I would be lying if I said I did not have my ups and down working with the network. Like with anything you feel strongly about, there are bound to be times of despair and frustration. But all that accumulated tears and sweat just makes the good times even better and the little achievements even more celebrated.
The little achievement during this event for me would be working with the media team to document and update the Center for Orang Asli Concern (COAC)’s Facebook page with same day/ next day photo and video updates. Although I went to Miri without a designated team, everything just sort of went into place organically and an impromptu team worked together to get the job done while having a great time.
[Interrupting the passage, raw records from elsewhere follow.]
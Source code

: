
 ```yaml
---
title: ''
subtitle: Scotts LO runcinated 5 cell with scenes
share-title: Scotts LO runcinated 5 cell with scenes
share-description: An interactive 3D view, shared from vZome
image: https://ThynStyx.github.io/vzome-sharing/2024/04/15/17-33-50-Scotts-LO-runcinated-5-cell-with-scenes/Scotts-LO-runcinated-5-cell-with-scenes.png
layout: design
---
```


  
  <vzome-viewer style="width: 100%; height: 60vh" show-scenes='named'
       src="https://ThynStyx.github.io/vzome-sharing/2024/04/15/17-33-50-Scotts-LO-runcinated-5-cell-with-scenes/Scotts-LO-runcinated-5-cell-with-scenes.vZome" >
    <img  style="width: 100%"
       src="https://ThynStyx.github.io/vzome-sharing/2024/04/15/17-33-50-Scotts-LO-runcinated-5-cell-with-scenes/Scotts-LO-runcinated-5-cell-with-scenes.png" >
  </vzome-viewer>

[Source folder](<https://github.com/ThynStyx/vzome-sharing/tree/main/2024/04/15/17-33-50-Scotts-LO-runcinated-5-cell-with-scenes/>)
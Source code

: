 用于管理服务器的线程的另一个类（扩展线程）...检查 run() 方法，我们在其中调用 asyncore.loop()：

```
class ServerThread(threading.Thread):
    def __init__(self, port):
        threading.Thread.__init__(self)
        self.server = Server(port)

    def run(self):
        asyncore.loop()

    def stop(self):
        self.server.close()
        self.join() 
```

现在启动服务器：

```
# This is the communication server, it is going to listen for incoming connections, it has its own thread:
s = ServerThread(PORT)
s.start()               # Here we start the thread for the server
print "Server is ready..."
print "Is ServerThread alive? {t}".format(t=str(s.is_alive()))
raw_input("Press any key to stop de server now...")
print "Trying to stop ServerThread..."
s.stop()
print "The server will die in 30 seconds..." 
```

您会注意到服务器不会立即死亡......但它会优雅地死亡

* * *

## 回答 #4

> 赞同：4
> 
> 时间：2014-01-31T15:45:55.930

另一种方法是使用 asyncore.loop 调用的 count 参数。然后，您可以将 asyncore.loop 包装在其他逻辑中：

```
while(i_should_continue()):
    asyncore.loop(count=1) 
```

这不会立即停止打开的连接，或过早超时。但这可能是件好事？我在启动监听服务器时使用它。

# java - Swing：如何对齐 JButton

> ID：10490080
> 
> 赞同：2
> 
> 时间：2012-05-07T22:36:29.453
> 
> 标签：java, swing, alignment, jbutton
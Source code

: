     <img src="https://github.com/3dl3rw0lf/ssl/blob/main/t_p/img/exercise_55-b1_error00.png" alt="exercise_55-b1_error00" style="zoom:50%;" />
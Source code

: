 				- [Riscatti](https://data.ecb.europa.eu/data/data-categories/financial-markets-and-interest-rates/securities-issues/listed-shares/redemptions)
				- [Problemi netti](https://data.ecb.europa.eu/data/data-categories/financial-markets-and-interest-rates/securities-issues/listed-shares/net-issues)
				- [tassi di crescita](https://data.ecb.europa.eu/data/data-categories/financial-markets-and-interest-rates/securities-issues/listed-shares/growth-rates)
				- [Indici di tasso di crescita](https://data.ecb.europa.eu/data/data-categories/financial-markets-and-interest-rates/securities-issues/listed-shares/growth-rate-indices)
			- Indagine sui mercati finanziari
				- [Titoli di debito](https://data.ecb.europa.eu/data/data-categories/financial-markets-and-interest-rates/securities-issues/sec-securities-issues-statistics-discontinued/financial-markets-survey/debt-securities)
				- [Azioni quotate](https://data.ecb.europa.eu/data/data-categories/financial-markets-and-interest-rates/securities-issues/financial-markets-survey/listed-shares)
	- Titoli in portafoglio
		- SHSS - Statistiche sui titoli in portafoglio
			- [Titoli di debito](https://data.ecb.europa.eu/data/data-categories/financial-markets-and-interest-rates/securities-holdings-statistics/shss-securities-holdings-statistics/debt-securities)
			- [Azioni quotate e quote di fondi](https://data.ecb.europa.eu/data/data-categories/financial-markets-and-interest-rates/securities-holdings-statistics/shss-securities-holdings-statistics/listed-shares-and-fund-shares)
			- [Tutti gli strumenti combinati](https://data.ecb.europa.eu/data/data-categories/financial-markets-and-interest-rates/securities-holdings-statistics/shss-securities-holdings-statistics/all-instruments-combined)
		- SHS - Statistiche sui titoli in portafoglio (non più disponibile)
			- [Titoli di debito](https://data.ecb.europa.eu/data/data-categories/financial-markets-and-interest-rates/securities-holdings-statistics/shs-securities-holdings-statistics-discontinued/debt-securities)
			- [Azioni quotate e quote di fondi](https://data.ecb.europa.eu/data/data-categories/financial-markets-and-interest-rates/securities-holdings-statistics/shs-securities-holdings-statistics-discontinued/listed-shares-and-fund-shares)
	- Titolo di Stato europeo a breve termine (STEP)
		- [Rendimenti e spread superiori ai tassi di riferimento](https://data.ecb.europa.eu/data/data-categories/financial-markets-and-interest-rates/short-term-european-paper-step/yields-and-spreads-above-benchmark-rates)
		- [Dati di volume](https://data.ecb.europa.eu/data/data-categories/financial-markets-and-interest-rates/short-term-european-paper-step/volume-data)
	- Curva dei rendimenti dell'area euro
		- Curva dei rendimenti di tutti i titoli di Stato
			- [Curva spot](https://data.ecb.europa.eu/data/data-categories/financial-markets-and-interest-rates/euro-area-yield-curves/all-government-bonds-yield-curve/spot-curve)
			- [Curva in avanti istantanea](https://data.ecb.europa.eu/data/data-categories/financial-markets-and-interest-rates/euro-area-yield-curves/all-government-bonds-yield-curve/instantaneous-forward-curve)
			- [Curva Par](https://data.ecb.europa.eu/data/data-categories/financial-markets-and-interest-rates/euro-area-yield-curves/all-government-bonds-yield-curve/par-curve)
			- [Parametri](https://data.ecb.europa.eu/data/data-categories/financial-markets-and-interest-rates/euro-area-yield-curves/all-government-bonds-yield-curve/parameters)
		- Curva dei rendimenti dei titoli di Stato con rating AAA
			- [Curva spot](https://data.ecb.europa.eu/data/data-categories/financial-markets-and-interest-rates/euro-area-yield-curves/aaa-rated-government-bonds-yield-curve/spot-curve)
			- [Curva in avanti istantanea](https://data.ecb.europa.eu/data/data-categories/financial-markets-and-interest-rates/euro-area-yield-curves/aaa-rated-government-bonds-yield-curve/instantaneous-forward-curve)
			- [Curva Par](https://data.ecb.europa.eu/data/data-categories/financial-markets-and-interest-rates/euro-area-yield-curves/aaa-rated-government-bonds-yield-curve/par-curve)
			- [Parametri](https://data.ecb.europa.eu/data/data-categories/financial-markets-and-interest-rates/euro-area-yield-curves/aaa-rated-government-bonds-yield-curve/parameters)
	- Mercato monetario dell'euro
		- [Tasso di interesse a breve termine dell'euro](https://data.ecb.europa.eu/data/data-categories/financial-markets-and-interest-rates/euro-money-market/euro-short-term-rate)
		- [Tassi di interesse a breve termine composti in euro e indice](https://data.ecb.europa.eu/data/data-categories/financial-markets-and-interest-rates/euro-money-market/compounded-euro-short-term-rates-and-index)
It means even more to me because the capacity of the team to do it I feel has much to do with the community-based documentary training done between 2009-2010 to produce Towards Sustainable Forestry (Ke Arah Hutan Lestari). Apart from learning a whole lot from the project myself as one of the facilitators, quite a number of indigenous youth videographers were trained up and continue to document every World Indigenous Day Celebrations since then. It is so fulfilling now to see the continuity from the project applied.
This year, for the first time ever, we uploaded live updates of photos, videos and articles on the Center for Orang Asli Concern (COAC)’s Facebook page.
Here are some highlights from the annual celebrations:
It’s my second year with the honor of being one of the judges for it, and I must say, I’m blown away by the improvement in submissions. It was a really tough call this year and in the end Sharis bin Shafie won it, followed by Serengeh anak Useh, Freddy James Tonius and Henry John taking second, third and fourth place respectively.
And of course, each night we were spoilt silly with beautiful dance performances from all 3 regions, Peninsular Malaysia, Sabah and Sarawak with the participants dressed in their respective traditional costume.
On a more random note, I’m not often in Sarawak so it took awhile for me to adjust to working around all the feathered headgear and avoiding getting my eye poked out by them.